─── Dataset entries
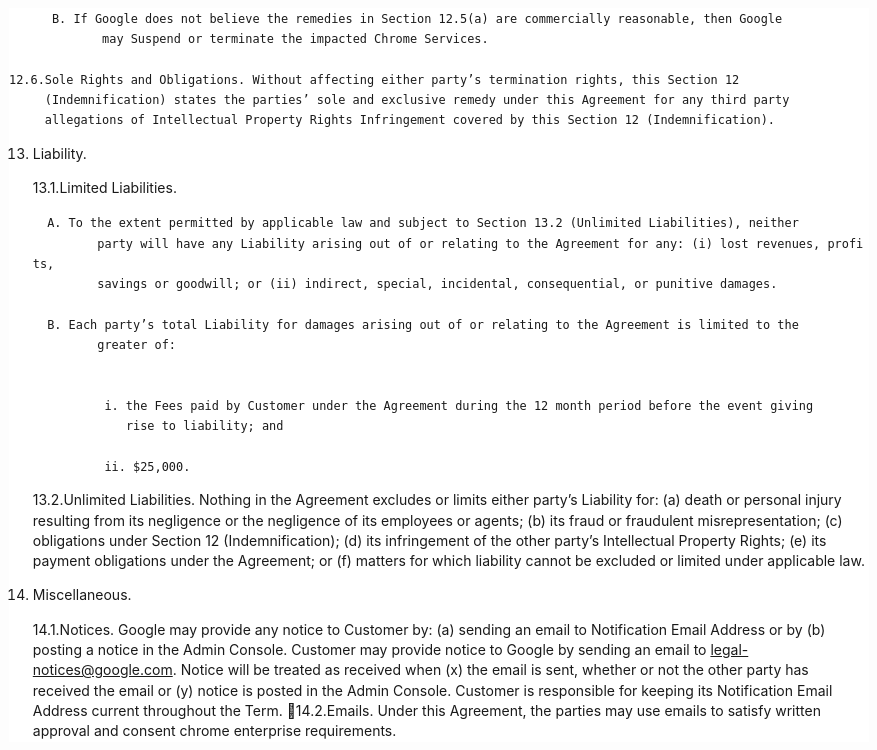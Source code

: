           B. If Google does not believe the remedies in Section 12.5(a) are commercially reasonable, then Google
                 may Suspend or terminate the impacted Chrome Services.

    12.6.Sole Rights and Obligations. Without affecting either party’s termination rights, this Section 12
         (Indemnification) states the parties’ sole and exclusive remedy under this Agreement for any third party
         allegations of Intellectual Property Rights Infringement covered by this Section 12 (Indemnification).

13. Liability.


    13.1.Limited Liabilities.


          A. To the extent permitted by applicable law and subject to Section 13.2 (Unlimited Liabilities), neither
                 party will have any Liability arising out of or relating to the Agreement for any: (i) lost revenues, profits,
                 savings or goodwill; or (ii) indirect, special, incidental, consequential, or punitive damages.

          B. Each party’s total Liability for damages arising out of or relating to the Agreement is limited to the
                 greater of:


                  i. the Fees paid by Customer under the Agreement during the 12 month period before the event giving
                     rise to liability; and

                  ii. $25,000.

    13.2.Unlimited Liabilities. Nothing in the Agreement excludes or limits either party’s Liability for: (a) death or
         personal injury resulting from its negligence or the negligence of its employees or agents; (b) its fraud or
         fraudulent misrepresentation; (c) obligations under Section 12 (Indemnification); (d) its infringement of the
         other party’s Intellectual Property Rights; (e) its payment obligations under the Agreement; or (f) matters for
         which liability cannot be excluded or limited under applicable law.

14. Miscellaneous.


    14.1.Notices. Google may provide any notice to Customer by: (a) sending an email to Notification Email Address
         or by (b) posting a notice in the Admin Console. Customer may provide notice to Google by sending an email
         to legal-notices@google.com. Notice will be treated as received when (x) the email is sent, whether or not
         the other party has received the email or (y) notice is posted in the Admin Console. Customer is responsible
         for keeping its Notification Email Address current throughout the Term.
14.2.Emails. Under this Agreement, the parties may use emails to satisfy written approval and consent
            chrome enterprise
     requirements.
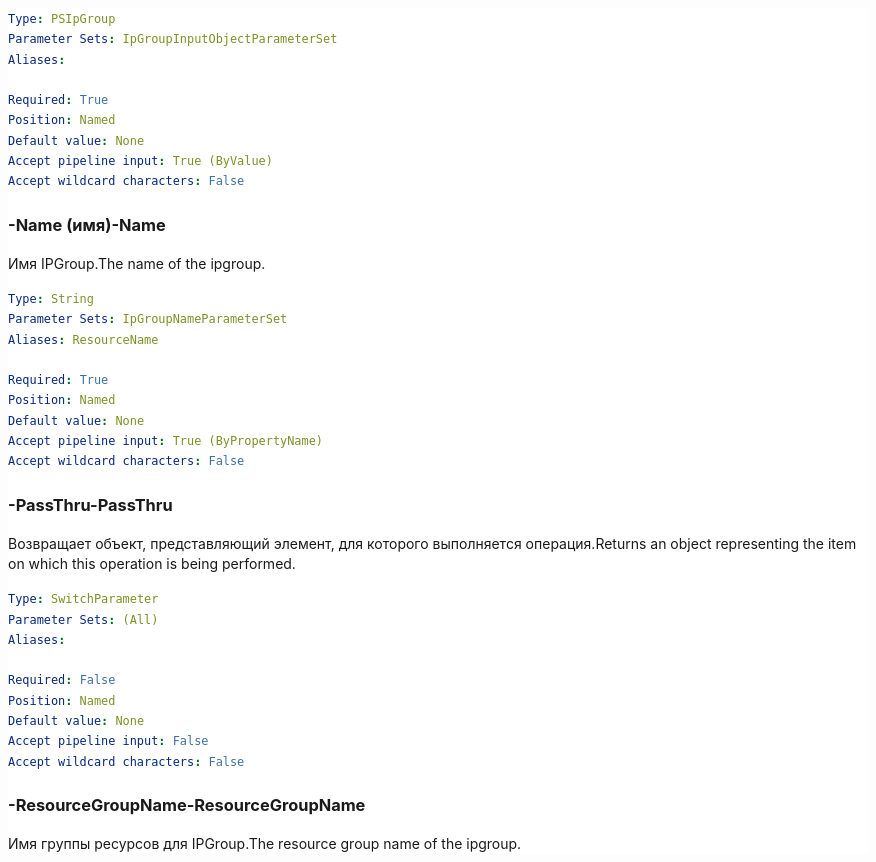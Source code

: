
 ```yaml
Type: PSIpGroup
Parameter Sets: IpGroupInputObjectParameterSet
Aliases:

Required: True
Position: Named
Default value: None
Accept pipeline input: True (ByValue)
Accept wildcard characters: False
```

### <span data-ttu-id="cce60-123">-Name (имя)</span><span class="sxs-lookup"><span data-stu-id="cce60-123">-Name</span></span>
<span data-ttu-id="cce60-124">Имя IPGroup.</span><span class="sxs-lookup"><span data-stu-id="cce60-124">The name of the ipgroup.</span></span>

```yaml
Type: String
Parameter Sets: IpGroupNameParameterSet
Aliases: ResourceName

Required: True
Position: Named
Default value: None
Accept pipeline input: True (ByPropertyName)
Accept wildcard characters: False
```

### <span data-ttu-id="cce60-125">-PassThru</span><span class="sxs-lookup"><span data-stu-id="cce60-125">-PassThru</span></span>
<span data-ttu-id="cce60-126">Возвращает объект, представляющий элемент, для которого выполняется операция.</span><span class="sxs-lookup"><span data-stu-id="cce60-126">Returns an object representing the item on which this operation is being performed.</span></span>

```yaml
Type: SwitchParameter
Parameter Sets: (All)
Aliases:

Required: False
Position: Named
Default value: None
Accept pipeline input: False
Accept wildcard characters: False
```

### <span data-ttu-id="cce60-127">-ResourceGroupName</span><span class="sxs-lookup"><span data-stu-id="cce60-127">-ResourceGroupName</span></span>
<span data-ttu-id="cce60-128">Имя группы ресурсов для IPGroup.</span><span class="sxs-lookup"><span data-stu-id="cce60-128">The resource group name of the ipgroup.</span></span>
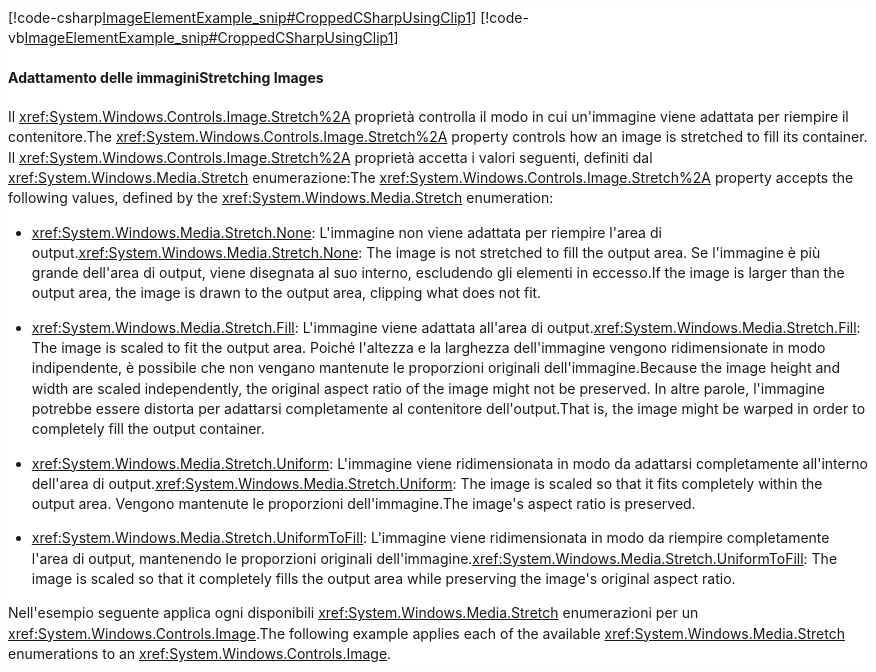  [!code-csharp[ImageElementExample_snip#CroppedCSharpUsingClip1](~/samples/snippets/csharp/VS_Snippets_Wpf/ImageElementExample_snip/CSharp/CroppedImageExample.xaml.cs#croppedcsharpusingclip1)]
 [!code-vb[ImageElementExample_snip#CroppedCSharpUsingClip1](~/samples/snippets/visualbasic/VS_Snippets_Wpf/ImageElementExample_snip/VB/CroppedImageExample.xaml.vb#croppedcsharpusingclip1)]  
  
#### <a name="stretching-images"></a><span data-ttu-id="bfbcc-176">Adattamento delle immagini</span><span class="sxs-lookup"><span data-stu-id="bfbcc-176">Stretching Images</span></span>  
 <span data-ttu-id="bfbcc-177">Il <xref:System.Windows.Controls.Image.Stretch%2A> proprietà controlla il modo in cui un'immagine viene adattata per riempire il contenitore.</span><span class="sxs-lookup"><span data-stu-id="bfbcc-177">The <xref:System.Windows.Controls.Image.Stretch%2A> property controls how an image is stretched to fill its container.</span></span> <span data-ttu-id="bfbcc-178">Il <xref:System.Windows.Controls.Image.Stretch%2A> proprietà accetta i valori seguenti, definiti dal <xref:System.Windows.Media.Stretch> enumerazione:</span><span class="sxs-lookup"><span data-stu-id="bfbcc-178">The <xref:System.Windows.Controls.Image.Stretch%2A> property accepts the following values, defined by the <xref:System.Windows.Media.Stretch> enumeration:</span></span>  
  
- <span data-ttu-id="bfbcc-179"><xref:System.Windows.Media.Stretch.None>: L'immagine non viene adattata per riempire l'area di output.</span><span class="sxs-lookup"><span data-stu-id="bfbcc-179"><xref:System.Windows.Media.Stretch.None>: The image is not stretched to fill the output area.</span></span> <span data-ttu-id="bfbcc-180">Se l'immagine è più grande dell'area di output, viene disegnata al suo interno, escludendo gli elementi in eccesso.</span><span class="sxs-lookup"><span data-stu-id="bfbcc-180">If the image is larger than the output area, the image is drawn to the output area, clipping what does not fit.</span></span>  
  
- <span data-ttu-id="bfbcc-181"><xref:System.Windows.Media.Stretch.Fill>: L'immagine viene adattata all'area di output.</span><span class="sxs-lookup"><span data-stu-id="bfbcc-181"><xref:System.Windows.Media.Stretch.Fill>: The image is scaled to fit the output area.</span></span> <span data-ttu-id="bfbcc-182">Poiché l'altezza e la larghezza dell'immagine vengono ridimensionate in modo indipendente, è possibile che non vengano mantenute le proporzioni originali dell'immagine.</span><span class="sxs-lookup"><span data-stu-id="bfbcc-182">Because the image height and width are scaled independently, the original aspect ratio of the image might not be preserved.</span></span> <span data-ttu-id="bfbcc-183">In altre parole, l'immagine potrebbe essere distorta per adattarsi completamente al contenitore dell'output.</span><span class="sxs-lookup"><span data-stu-id="bfbcc-183">That is, the image might be warped in order to completely fill the output container.</span></span>  
  
- <span data-ttu-id="bfbcc-184"><xref:System.Windows.Media.Stretch.Uniform>: L'immagine viene ridimensionata in modo da adattarsi completamente all'interno dell'area di output.</span><span class="sxs-lookup"><span data-stu-id="bfbcc-184"><xref:System.Windows.Media.Stretch.Uniform>: The image is scaled so that it fits completely within the output area.</span></span> <span data-ttu-id="bfbcc-185">Vengono mantenute le proporzioni dell'immagine.</span><span class="sxs-lookup"><span data-stu-id="bfbcc-185">The image's aspect ratio is preserved.</span></span>  
  
- <span data-ttu-id="bfbcc-186"><xref:System.Windows.Media.Stretch.UniformToFill>: L'immagine viene ridimensionata in modo da riempire completamente l'area di output, mantenendo le proporzioni originali dell'immagine.</span><span class="sxs-lookup"><span data-stu-id="bfbcc-186"><xref:System.Windows.Media.Stretch.UniformToFill>: The image is scaled so that it completely fills the output area while preserving the image's original aspect ratio.</span></span>  
  
 <span data-ttu-id="bfbcc-187">Nell'esempio seguente applica ogni disponibili <xref:System.Windows.Media.Stretch> enumerazioni per un <xref:System.Windows.Controls.Image>.</span><span class="sxs-lookup"><span data-stu-id="bfbcc-187">The following example applies each of the available <xref:System.Windows.Media.Stretch> enumerations to an <xref:System.Windows.Controls.Image>.</span></span>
──────
■ Activity: Using the data above, extract exactly the lines from the one that holds "allegations of Intellectual" to the one that holds "14. Miscellaneous.", both ends included, and no others.

■ Reply:
         allegations of Intellectual Property Rights Infringement covered by this Section 12 (Indemnification).

13. Liability.


    13.1.Limited Liabilities.


          A. To the extent permitted by applicable law and subject to Section 13.2 (Unlimited Liabilities), neither
                 party will have any Liability arising out of or relating to the Agreement for any: (i) lost revenues, profits,
                 savings or goodwill; or (ii) indirect, special, incidental, consequential, or punitive damages.

          B. Each party’s total Liability for damages arising out of or relating to the Agreement is limited to the
                 greater of:


                  i. the Fees paid by Customer under the Agreement during the 12 month period before the event giving
                     rise to liability; and

                  ii. $25,000.

    13.2.Unlimited Liabilities. Nothing in the Agreement excludes or limits either party’s Liability for: (a) death or
         personal injury resulting from its negligence or the negligence of its employees or agents; (b) its fraud or
         fraudulent misrepresentation; (c) obligations under Section 12 (Indemnification); (d) its infringement of the
         other party’s Intellectual Property Rights; (e) its payment obligations under the Agreement; or (f) matters for
         which liability cannot be excluded or limited under applicable law.

14. Miscellaneous.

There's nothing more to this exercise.